Your lines go slack and the kite falls. The wave accelerated you toward the kite. Steer it forward and low, keep it moving through the window rather than parked, and if the whitewater has you, get the kite moving before it drops. A slowly weaving kite holds pressure a dead-parked one loses.

Next session, one focus: put the kite at 10 or 2 as you drop in and do not move your hands until the wave is done. One wave, hands frozen. It will feel wrong and it will work. When it clicks, the classifieds are the cheapest way into a second-hand directional, and the how-to library covers the transitions you'll need on one.

Do I need a smaller kite for waves?

Usually slightly, yes, because you want less power and better drift, not more grunt. A kite that sits forward and low without hauling you off the face is worth more here than one with a big low end. Kites that drift well, staying pressurised as you ride toward them, make wave riding much easier.

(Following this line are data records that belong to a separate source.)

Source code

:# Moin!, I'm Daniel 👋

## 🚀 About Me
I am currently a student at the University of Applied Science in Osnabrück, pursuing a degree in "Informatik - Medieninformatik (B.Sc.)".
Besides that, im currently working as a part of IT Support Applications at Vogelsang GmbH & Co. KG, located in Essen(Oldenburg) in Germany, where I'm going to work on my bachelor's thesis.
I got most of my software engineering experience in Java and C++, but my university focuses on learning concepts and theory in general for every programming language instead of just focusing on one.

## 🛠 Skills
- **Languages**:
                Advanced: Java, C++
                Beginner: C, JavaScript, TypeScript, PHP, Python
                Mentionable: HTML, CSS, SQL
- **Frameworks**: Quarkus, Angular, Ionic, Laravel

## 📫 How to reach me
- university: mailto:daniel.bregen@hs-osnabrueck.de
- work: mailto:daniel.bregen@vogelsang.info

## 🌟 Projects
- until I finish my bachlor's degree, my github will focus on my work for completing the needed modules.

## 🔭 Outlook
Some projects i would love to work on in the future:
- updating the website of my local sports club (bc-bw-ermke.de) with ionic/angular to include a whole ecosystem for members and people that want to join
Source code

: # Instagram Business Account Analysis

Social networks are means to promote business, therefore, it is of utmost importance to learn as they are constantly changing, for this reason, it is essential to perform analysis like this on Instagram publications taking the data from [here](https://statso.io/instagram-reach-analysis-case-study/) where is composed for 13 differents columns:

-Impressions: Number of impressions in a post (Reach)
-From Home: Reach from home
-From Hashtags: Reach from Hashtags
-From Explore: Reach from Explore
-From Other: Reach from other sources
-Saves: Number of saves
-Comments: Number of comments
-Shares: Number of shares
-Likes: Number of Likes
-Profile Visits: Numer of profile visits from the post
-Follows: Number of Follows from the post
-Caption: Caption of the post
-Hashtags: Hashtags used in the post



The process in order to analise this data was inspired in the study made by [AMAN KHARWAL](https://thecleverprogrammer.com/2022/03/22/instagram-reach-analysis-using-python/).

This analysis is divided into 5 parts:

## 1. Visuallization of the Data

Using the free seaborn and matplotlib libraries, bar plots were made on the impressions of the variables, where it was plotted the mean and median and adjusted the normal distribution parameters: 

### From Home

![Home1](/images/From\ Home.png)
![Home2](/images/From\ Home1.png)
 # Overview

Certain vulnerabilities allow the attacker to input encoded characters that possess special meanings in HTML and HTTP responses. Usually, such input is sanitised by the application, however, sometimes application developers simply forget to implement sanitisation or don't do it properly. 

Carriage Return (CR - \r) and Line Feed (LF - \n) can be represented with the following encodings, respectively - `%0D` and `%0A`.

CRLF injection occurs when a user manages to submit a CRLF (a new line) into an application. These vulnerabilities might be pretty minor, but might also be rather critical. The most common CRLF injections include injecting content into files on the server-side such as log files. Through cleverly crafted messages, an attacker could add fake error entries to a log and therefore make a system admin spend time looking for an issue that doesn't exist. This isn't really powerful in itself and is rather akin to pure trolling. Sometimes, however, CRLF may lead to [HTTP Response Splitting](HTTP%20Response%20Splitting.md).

Straps or strapless on a directional?

Straps to start. They keep your feet located while you learn where they should be, and a wipeout doesn't cost you the board. Strapless is the purer version and the harder one, and it's much easier once your bottom turn already works with your feet held in place.

Can I learn wave riding in onshore wind?

You can ride, but you'll learn slowly. Onshore wind pushes the same way as the wave, so you're constantly running out of face and ending up in whitewater near the beach. One good side-shore day teaches more than five onshore ones.

How small is small enough for a first go?

Waist high is plenty. The mechanics of dropping in, setting the kite forward and driving a bottom turn are identical at waist high and double overhead; only the consequences change. Learn the sequence where a mistake means a tumble rather than a hold-down.